Mr. Kennedy -- co-author of the first important book about corporate cultures (Corporate Cultures, 1982) and a consultant at prestigious McKinsey & Company before striking out on his own -- spends his days in the corporate trenches, trying to convince corporate managers to jettison the idea of maximizing shareholder value in favor of the idea of “building and sharing wealth.”
“[B]oth ‘building’ and ‘wealth’ imply something lasting,” he says.
PART II: ALTERING CORPORATE CULTURE VIA CONSULTANTS
Beneath the radar of the national media, which focuses almost exclusively on “politics” narrowly defined, many visionary realist consultants like Mr. Kennedy have been trying to convince corporate managers to take a broad-gauge view of their companies.
In the post-Enron world, their efforts couldn’t be more relevant.
"Articulate a core ideology"
Consultant James Collins shares his secrets in Built to Last (1994, with Jerry Porras) and Good to Great (2001), two of the best-selling business management books of our time.
According to Mr. Collins, a teacher at Stanford Business School before turning to consulting, the impulse to seek “More Than Profits” is one of the eight “successful habits of visionary companies.”
“Contrary to business school doctrine,” he writes, “we did not find ‘maximizing shareholder wealth’ or ‘profit maximization’ as the dominant driving force or primary objective through the history of most of the visionary companies.
“They have tended to produce a cluster of objectives, of which making money is only one -- and not necessarily the primary one.”

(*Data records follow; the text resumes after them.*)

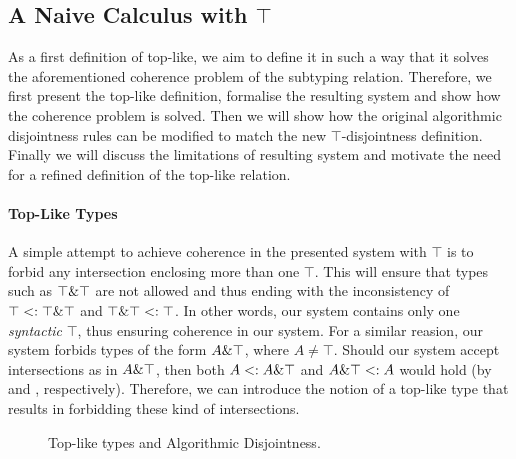 \subsection{A Naive Calculus with $\top$}

As a first definition of top-like, we aim to define it in such a way that it solves the aforementioned coherence problem of
the subtyping relation.
Therefore, we first present the top-like definition, formalise the resulting system and  
show how the coherence problem is solved.
Then we will show how the original algorithmic disjointness rules can be modified to match the new $\top$-disjointness
definition.
Finally we will discuss the limitations of resulting system and motivate the need for a refined definition of the top-like 
relation. 

\paragraph{Top-Like Types}

A simple attempt to achieve coherence in the presented system with $\top$ is to forbid any intersection enclosing 
more than one $\top$.
This will ensure that types such as $\top \& \top$ are not allowed and thus ending with the inconsistency of
$\top <: \top \& \top$ and $\top \& \top <: \top$.
In other words, our system contains only one \emph{syntactic} $\top$, thus ensuring coherence in our system.
For a similar reasion, our system forbids types of the form $A \& \top$, where $A \neq \top$.  
Should our system accept intersections as in $A \& \top$, then both $A <: A \& \top$ and 
$A \& \top <: A$ would hold (by  and , respectively).
Therefore, we can introduce the notion of a top-like type that results in forbidding these kind of intersections.

\begin{figure}[h]


  \caption{Top-like types and Algorithmic Disjointness.}
  \label{fig:tltypesdis}
\end{figure}


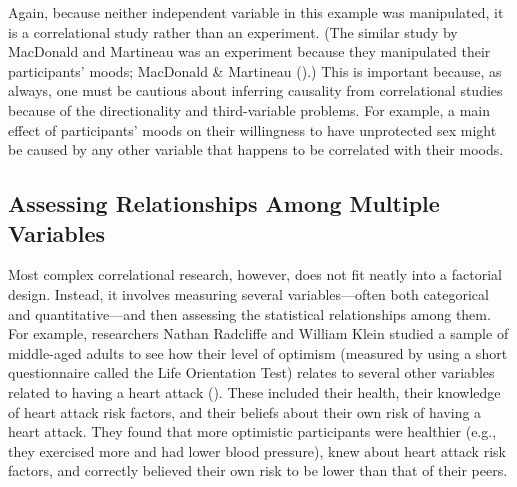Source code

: \documentclass[
]{krantz}
\begin{document}
Again, because neither independent variable in this example was manipulated, it is a correlational study rather than an experiment. (The similar study by MacDonald and Martineau was an experiment because they manipulated their participants' moods; MacDonald \& Martineau ().) This is important because, as always, one must be cautious about inferring causality from correlational studies because of the directionality and third-variable problems. For example, a main effect of participants' moods on their willingness to have unprotected sex might be caused by any other variable that happens to be correlated with their moods.

\subsection*{Assessing Relationships Among Multiple Variables}\label{assessing-relationships-among-multiple-variables}


Most complex correlational research, however, does not fit neatly into a factorial design. Instead, it involves measuring several variables---often both categorical and quantitative---and then assessing the statistical relationships among them. For example, researchers Nathan Radcliffe and William Klein studied a sample of middle-aged adults to see how their level of optimism (measured by using a short questionnaire called the Life Orientation Test) relates to several other variables related to having a heart attack (). These included their health, their knowledge of heart attack risk factors, and their beliefs about their own risk of having a heart attack. They found that more optimistic participants were healthier (e.g., they exercised more and had lower blood pressure), knew about heart attack risk factors, and correctly believed their own risk to be lower than that of their peers.
\end{document}
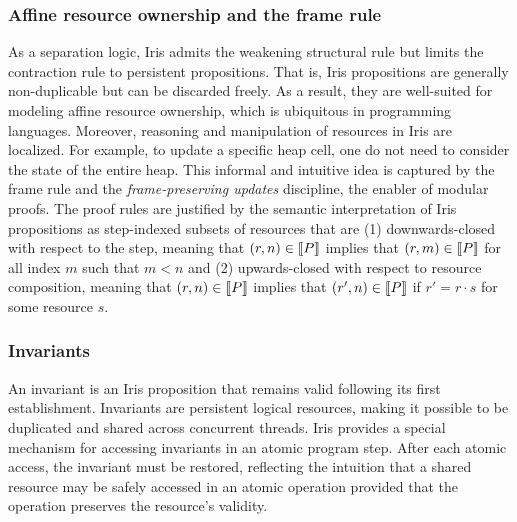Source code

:\documentclass{article}
\theoremstyle{definition}
\theoremstyle{plain}
\theoremstyle{remark}
\begin{document}
\subsubsection{Affine resource ownership and the frame rule}
As a separation logic, Iris admits the weakening structural rule but limits the contraction rule to persistent propositions.
That is, Iris propositions are generally non-duplicable but can be discarded freely.
As a result, they are well-suited for modeling affine resource ownership, which is ubiquitous in programming languages.
Moreover, reasoning and manipulation of resources in Iris are localized.
For example, to update a specific heap cell, one do not need to consider the state of the entire heap.
This informal and intuitive idea is captured by the frame rule and the \emph{frame-preserving updates} discipline, the enabler of modular proofs.
The proof rules are justified by the semantic interpretation of Iris propositions as step-indexed subsets of resources that are
(1) downwards-closed with respect to the step, meaning that \((r,n) \in \sem{P}\) implies that \((r,m) \in \sem{P}\) for all index \(m\) such that \(m < n\)
and (2) upwards-closed with respect to resource composition, meaning that \((r,n) \in \sem{P}\) implies that \((r', n) \in \sem{P}\) if \(r' = r \cdot s\) for some resource \(s\).

\subsubsection{Invariants}
An invariant is an Iris proposition that remains valid following its first establishment.
Invariants are persistent logical resources, making it possible to be duplicated and shared across concurrent threads.
Iris provides a special mechanism for accessing invariants in an atomic program step.
After each atomic access, the invariant must be restored, reflecting the intuition that a shared resource may be safely accessed in an atomic operation provided that the operation preserves the resource's validity.
\end{document}
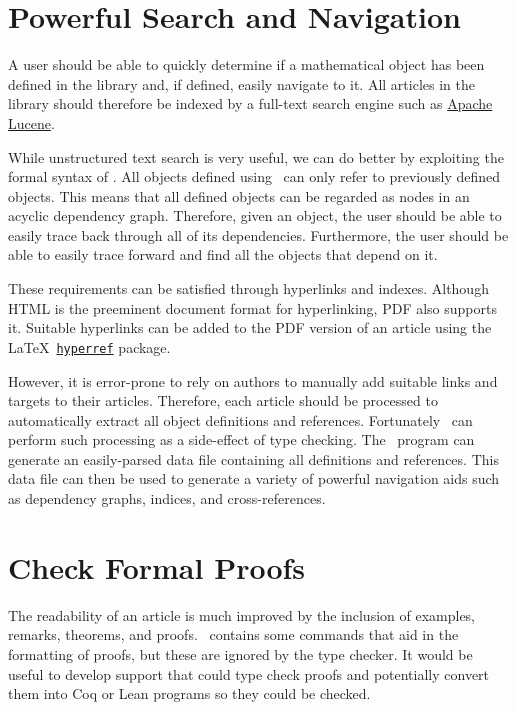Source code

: \documentclass{amsart}
\begin{document}
 \hypertarget{powerful-search-and-navigation}{}
 \section{Powerful Search and Navigation}
 
 A user should be able to quickly determine if a mathematical object has been defined in the library and, if defined,
 easily navigate to it.
 All articles in the library should therefore be indexed by a full-text search engine such as \href{https://lucene.apache.org}{Apache Lucene}.
 
 While unstructured text search is very useful, we can do better by exploiting the formal syntax of \ZN.
 All objects defined using \ZN\ can only refer to previously defined objects.
 This means that all defined objects can be regarded as nodes in an acyclic dependency graph.
 Therefore, given an object, the user should be able to easily trace back through all of its dependencies.
 Furthermore, the user should be able to easily trace forward and find all the objects that depend on it.
 
 These requirements can be satisfied through hyperlinks and indexes.
 Although HTML is the preeminent document format for hyperlinking, PDF also supports it.
 Suitable hyperlinks can be added to the PDF version of an article using the \LaTeX\
 \href{https://ctan.org/pkg/hyperref}{\texttt{hyperref}} package.
 
 However, it is error-prone to rely on authors to manually add suitable links and targets to their articles.
 Therefore, each article should be processed to automatically extract all object definitions and references.
 Fortunately \fuzz\ can perform such processing as a side-effect of type checking.
 The \fuzz\ program can generate an easily-parsed data file containing all definitions and references.
 This data file can then be used to generate a variety of powerful navigation aids such as
 dependency graphs, indices, and cross-references.
 
 \hypertarget{check-formal-proof}{}
 \section{Check Formal Proofs}
 
 The readability of an article is much improved by the inclusion of examples, remarks, theorems, and proofs.
 \ZN\ contains some commands that aid in the formatting of proofs, but these are ignored by the \fuzz type checker.
 It would be useful to develop support that could type check proofs and potentially convert them into Coq or Lean programs
 so they could be checked.
 
\end{document}
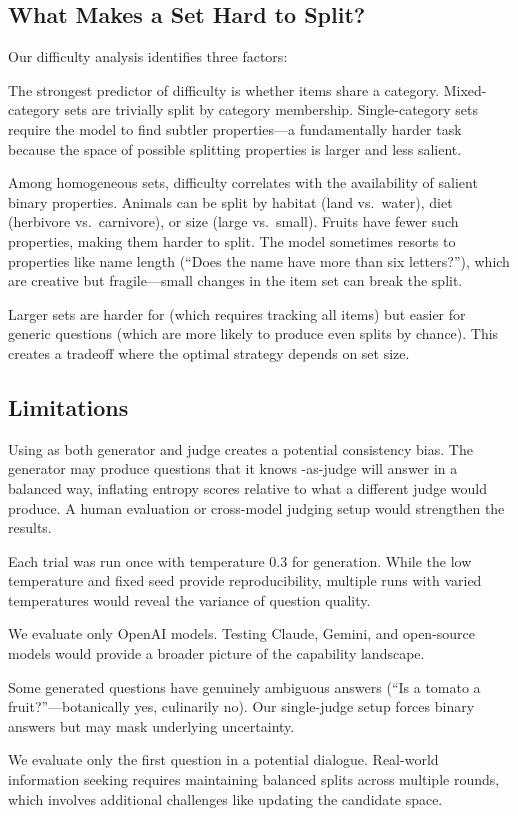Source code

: \subsection{What Makes a Set Hard to Split?}

Our difficulty analysis identifies three factors:

The strongest predictor of difficulty is whether items share a category.
Mixed-category sets are trivially split by category membership.
Single-category sets require the model to find subtler properties---a fundamentally harder task because the space of possible splitting properties is larger and less salient.

Among homogeneous sets, difficulty correlates with the availability of salient binary properties.
Animals can be split by habitat (land vs.\ water), diet (herbivore vs.\ carnivore), or size (large vs.\ small).
Fruits have fewer such properties, making them harder to split.
The model sometimes resorts to properties like name length (``Does the name have more than six letters?''), which are creative but fragile---small changes in the item set can break the split.

Larger sets are harder for \chainofthought (which requires tracking all items) but easier for generic questions (which are more likely to produce even splits by chance).
This creates a tradeoff where the optimal strategy depends on set size.

\subsection{Limitations}
\label{sec:limitations}

Using \gptfull as both generator and judge creates a potential consistency bias.
The generator may produce questions that it knows \gptfull-as-judge will answer in a balanced way, inflating entropy scores relative to what a different judge would produce.
A human evaluation or cross-model judging setup would strengthen the results.

Each trial was run once with temperature 0.3 for generation.
While the low temperature and fixed seed provide reproducibility, multiple runs with varied temperatures would reveal the variance of question quality.

We evaluate only OpenAI models.
Testing Claude, Gemini, and open-source models would provide a broader picture of the capability landscape.

Some generated questions have genuinely ambiguous answers (\eg ``Is a tomato a fruit?''---botanically yes, culinarily no).
Our single-judge setup forces binary answers but may mask underlying uncertainty.

We evaluate only the first question in a potential dialogue.
Real-world information seeking requires maintaining balanced splits across multiple rounds, which involves additional challenges like updating the candidate space.
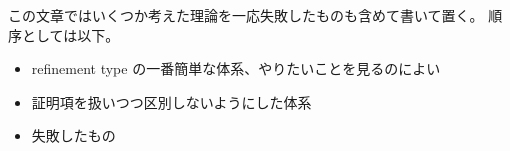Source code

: この文章ではいくつか考えた理論を一応失敗したものも含めて書いて置く。
順序としては以下。
\begin{itemize}
  \item refinement type の一番簡単な体系、やりたいことを見るのによい
  \item 証明項を扱いつつ区別しないようにした体系
  \item 失敗したもの
\end{itemize}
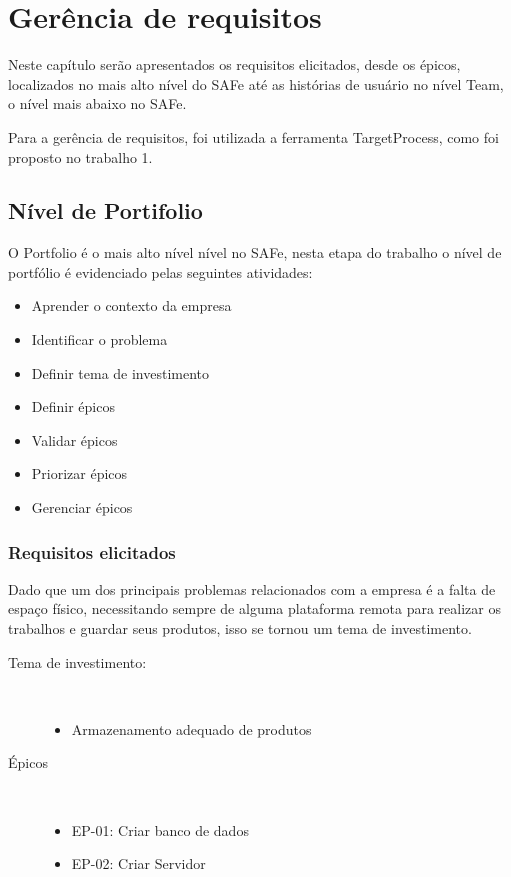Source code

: \chapter{Gerência de requisitos}

  Neste capítulo serão apresentados os requisitos elicitados, desde os épicos, localizados no mais alto nível do SAFe até as
  histórias de usuário no nível Team, o nível mais abaixo no SAFe.

  Para a gerência de requisitos, foi utilizada a ferramenta TargetProcess, como foi proposto no trabalho 1.

\section{Nível de Portifolio}

  O Portfolio é o mais alto nível nível no SAFe, nesta etapa do trabalho o nível de portfólio é evidenciado pelas seguintes atividades:

  \begin{itemize}
    \item Aprender o contexto da empresa
    \item Identificar o problema
    \item Definir tema de investimento
    \item Definir épicos
    \item Validar épicos
    \item Priorizar épicos
    \item Gerenciar épicos
  \end{itemize}

\subsection{Requisitos elicitados}

  Dado que um dos principais problemas relacionados com a empresa é a falta de espaço físico, necessitando sempre de alguma plataforma remota
  para realizar os trabalhos e guardar seus produtos, isso se tornou um tema de investimento.

  \begin{description}
    \item[Tema de investimento:] \
      \begin{itemize}
        \item Armazenamento adequado de produtos
      \end{itemize}
    \item[Épicos] \
      \begin{itemize}
        \item EP-01: Criar banco de dados
        \item EP-02: Criar Servidor
      \end{itemize}
  \end{description}

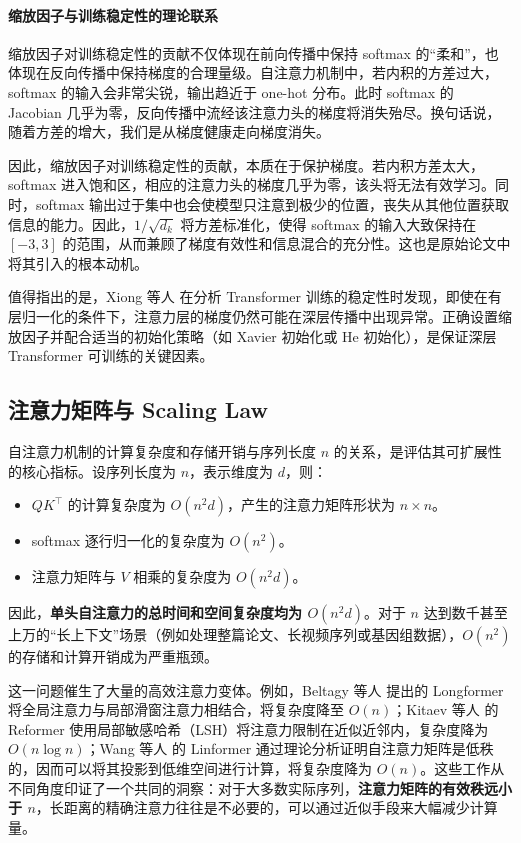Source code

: \paragraph{缩放因子与训练稳定性的理论联系}

缩放因子对训练稳定性的贡献不仅体现在前向传播中保持 softmax 的“柔和”，也体现在反向传播中保持梯度的合理量级。自注意力机制中，若内积的方差过大，softmax 的输入会非常尖锐，输出趋近于 one-hot 分布。此时 softmax 的 Jacobian 几乎为零，反向传播中流经该注意力头的梯度将消失殆尽。换句话说，随着方差的增大，我们是从梯度健康走向梯度消失。

因此，缩放因子对训练稳定性的贡献，本质在于保护梯度。若内积方差太大，softmax 进入饱和区，相应的注意力头的梯度几乎为零，该头将无法有效学习。同时，softmax 输出过于集中也会使模型只注意到极少的位置，丧失从其他位置获取信息的能力。因此，$1/\sqrt{d_k}$ 将方差标准化，使得 softmax 的输入大致保持在 $[-3, 3]$ 的范围，从而兼顾了梯度有效性和信息混合的充分性。这也是原始论文中将其引入的根本动机。

值得指出的是，Xiong 等人\cite{xiong2020layernormalizationtransformerarchitecture} 在分析 Transformer 训练的稳定性时发现，即使在有层归一化的条件下，注意力层的梯度仍然可能在深层传播中出现异常。正确设置缩放因子并配合适当的初始化策略（如 Xavier 初始化或 He 初始化），是保证深层 Transformer 可训练的关键因素。

\subsection{注意力矩阵与 Scaling Law}

自注意力机制的计算复杂度和存储开销与序列长度 $n$ 的关系，是评估其可扩展性的核心指标。设序列长度为 $n$，表示维度为 $d$，则：
\begin{itemize}
    \item $QK^\top$ 的计算复杂度为 $O(n^2 d)$，产生的注意力矩阵形状为 $n\times n$。
    \item softmax 逐行归一化的复杂度为 $O(n^2)$。
    \item 注意力矩阵与 $V$ 相乘的复杂度为 $O(n^2 d)$。
\end{itemize}
因此，\textbf{单头自注意力的总时间和空间复杂度均为 $O(n^2 d)$}。对于 $n$ 达到数千甚至上万的“长上下文”场景（例如处理整篇论文、长视频序列或基因组数据），$O(n^2)$ 的存储和计算开销成为严重瓶颈。

这一问题催生了大量的高效注意力变体。例如，Beltagy 等人\cite{beltagy2020longformerlongdocumenttransformer} 提出的 Longformer 将全局注意力与局部滑窗注意力相结合，将复杂度降至 $O(n)$；Kitaev 等人\cite{kitaev2020reformerefficienttransformer} 的 Reformer 使用局部敏感哈希（LSH）将注意力限制在近似近邻内，复杂度降为 $O(n\log n)$；Wang 等人\cite{wang2020linformerselfattentionlinearcomplexity} 的 Linformer 通过理论分析证明自注意力矩阵是低秩的，因而可以将其投影到低维空间进行计算，将复杂度降为 $O(n)$。这些工作从不同角度印证了一个共同的洞察：对于大多数实际序列，\textbf{注意力矩阵的有效秩远小于 $n$}，长距离的精确注意力往往是不必要的，可以通过近似手段来大幅减少计算量。


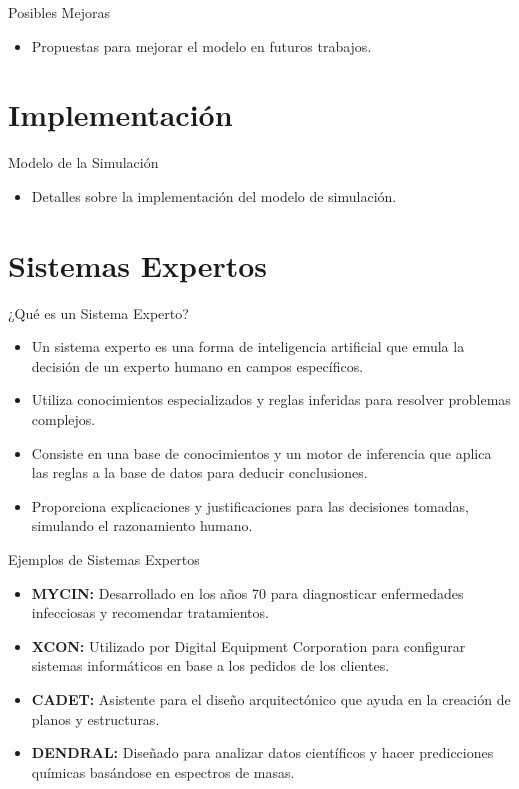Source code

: \documentclass{beamer}
\begin{document}
\begin{frame}{Posibles Mejoras}
  \begin{itemize}
    \item Propuestas para mejorar el modelo en futuros trabajos.
  \end{itemize}
\end{frame}

\section{Implementación}
\begin{frame}{Modelo de la Simulación}
  \begin{itemize}
    \item Detalles sobre la implementación del modelo de simulación.
  \end{itemize}
\end{frame}

\section{Sistemas Expertos}
\begin{frame}{¿Qué es un Sistema Experto?}
  \begin{itemize}
    \item Un sistema experto es una forma de inteligencia artificial que emula la decisión de un experto humano en campos específicos.
    \item Utiliza conocimientos especializados y reglas inferidas para resolver problemas complejos.
    \item Consiste en una base de conocimientos y un motor de inferencia que aplica las reglas a la base de datos para deducir conclusiones.
    \item Proporciona explicaciones y justificaciones para las decisiones tomadas, simulando el razonamiento humano.
  \end{itemize}
\end{frame}

\begin{frame}{Ejemplos de Sistemas Expertos}
  \begin{itemize}
    \item \textbf{MYCIN:} Desarrollado en los años 70 para diagnosticar enfermedades infecciosas y recomendar tratamientos.
    \item \textbf{XCON:} Utilizado por Digital Equipment Corporation para configurar sistemas informáticos en base a los pedidos de los clientes.
    \item \textbf{CADET:} Asistente para el diseño arquitectónico que ayuda en la creación de planos y estructuras.
    \item \textbf{DENDRAL:} Diseñado para analizar datos científicos y hacer predicciones químicas basándose en espectros de masas.
  \end{itemize}
\end{frame}
\end{document}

One of Mr. Collins’s key pieces of advice to CEOs: “Articulate a core ideology.” Write down a statement consisting of the organization’s “essential and enduring tenets” and “fundamental reasons for existence beyond just making money” -- and then publicize it throughout the corporation and around the world.
A core ideology can “serve to guide and inspire the organization for years,” Mr. Collins says. But it has to come from executives’ “gut” -- it can’t come from the PR department or the social responsibility backwater, like it did at Enron.
Don't use pay to divide people
Just as passionately as Mr. Collins, consultant Terrence Deal argues that the quest for short-term profits is corrosive and self-defeating.
“The individuals who founded and managed . . . exemplary companies . . . were in business for more than just making money,” he says in his important book The New Corporate Cultures (1999, with Allan Kennedy).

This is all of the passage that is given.